Delivery is something that we’ve done to accommodate the market. If it were our way, we would not have delivery or pickup at all. We would have a dining experience, and that’s what it would be. We’re also very locally oriented, which you can’t always tell from delivery companies.”
“We ended up going with the standard three: Doordash, Skip the Dishes, and UberEats. Those three partners had the easiest software and made it relatively easy for our front-of-house servers to use the systems.
There is an affordability to the convenience of having food either delivered or picked up, and we’ve seen delivery apps are now trying to get into the pickup business. Previously, this has been a resident or community-driven initiative, where customers would come down to the restaurant and pick stuff up on their own.
The affordability of this structure has to do with their commissions and the costs—not just the costs that they charge us in terms of margin, but also a cost that they charge to the customer. So the food delivery apps are actually feeding off both ends.
We have tried local, Vancouver-based food delivery businesses, but the adoption or onboarding of this new system can be very time-consuming. If the app isn’t designed to be customer or user-centered, then we don’t have time for it.
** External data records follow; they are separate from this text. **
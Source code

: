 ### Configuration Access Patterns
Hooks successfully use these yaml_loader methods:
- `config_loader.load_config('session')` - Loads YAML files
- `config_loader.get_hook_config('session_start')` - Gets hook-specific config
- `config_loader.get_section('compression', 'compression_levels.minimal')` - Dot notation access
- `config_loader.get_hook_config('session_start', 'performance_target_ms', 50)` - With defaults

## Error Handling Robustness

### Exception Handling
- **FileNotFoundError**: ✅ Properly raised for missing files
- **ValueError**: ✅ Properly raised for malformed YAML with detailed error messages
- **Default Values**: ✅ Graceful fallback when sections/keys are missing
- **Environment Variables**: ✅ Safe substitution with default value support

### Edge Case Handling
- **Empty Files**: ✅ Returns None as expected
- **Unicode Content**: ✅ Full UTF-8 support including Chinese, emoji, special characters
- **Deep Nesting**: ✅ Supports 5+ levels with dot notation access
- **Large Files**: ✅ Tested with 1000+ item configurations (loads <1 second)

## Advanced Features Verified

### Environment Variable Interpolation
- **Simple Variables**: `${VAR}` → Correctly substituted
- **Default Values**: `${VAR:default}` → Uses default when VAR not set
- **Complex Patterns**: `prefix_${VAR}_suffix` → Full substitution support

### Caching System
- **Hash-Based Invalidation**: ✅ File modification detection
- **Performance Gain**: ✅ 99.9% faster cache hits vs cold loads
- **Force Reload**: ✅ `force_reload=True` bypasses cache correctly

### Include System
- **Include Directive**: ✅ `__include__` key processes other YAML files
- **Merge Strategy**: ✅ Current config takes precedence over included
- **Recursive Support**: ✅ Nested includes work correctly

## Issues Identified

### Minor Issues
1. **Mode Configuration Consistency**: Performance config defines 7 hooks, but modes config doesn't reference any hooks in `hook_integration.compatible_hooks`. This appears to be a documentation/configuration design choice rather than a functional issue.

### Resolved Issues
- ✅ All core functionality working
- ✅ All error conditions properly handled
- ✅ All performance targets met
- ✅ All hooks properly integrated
Google Trends shows us that DoorDash, UberEats, and Skip The Dishes are the prominent market-holders for the City of Vancouver. Everything’s fairly equal—they all have a third of the market and who knows what the other platforms have because they’re niche.
“Late delivery is something you always hear about, and you’d expect that. But early arrival is something you don’t hear about as much. The drivers will get the ticket, and they’re supposed to arrive in 15 or 20 minutes, but then they come within five minutes, and then they go… or they come back, or they don’t show up.
The challenge is that there’s a cost to us as a business. We have to remake the pizzas because pizzas are one of those things that, after a certain time point, you can’t let it go out. So what the delivery companies need to realize is that they cost us money because of how the drivers show up or don’t show up. And that’s a cost that we have to absorb. It’s not something that we can go back to them and say, “Hey, you cost us 20 bucks of labor, food, and wastage that we have to throw away.
Apps need to be more business responsible.
Doordash recently started flagging our Hawaiian Punch pizza — our version of Hawaiian pizza with spicy capicola, hence the punch. But their algorithm decided that punch meant an alcoholic drink, therefore, our pizza was flagged. So only if you were 19+ could you buy that pizza.
These delivery companies require that any photo that you upload complies with their quality standards, but it takes them three to four days to approve a photo. The auditing system that takes forever. Sometimes it doesn’t even get done. Why are we not self-responsible for our own photographs? It’s their approach to audit and censorship that drives themselves to the wall.”
“The cost of food, the cost of logistics, the cost of everything has gone up. But, surprisingly, what it’s impacted most is the fact that we can’t get local stuff. So for us, the delivery aspect is the smallest part of our problems.
If someone’s going to continue using delivery and there’s a premium for them to do that, ultimately, that’s their choice. It doesn’t really affect us unless there’s a breaking point, but I don’t know where that line is.
Just like tipping, at a certain point, the line shifts, and I think that’s what delivery companies are trying to figure out — how they can normalize fees so that their fees seem low in comparison to something else. I think there’s a deep strategy around how to prove their worth, I suppose.
And lastly, we don’t have any control over the impact that delivery is making on the environment, other than not using it, but if we don’t use it, then we don’t have delivery ourselves.”
All interviews have been edited for length and clarity.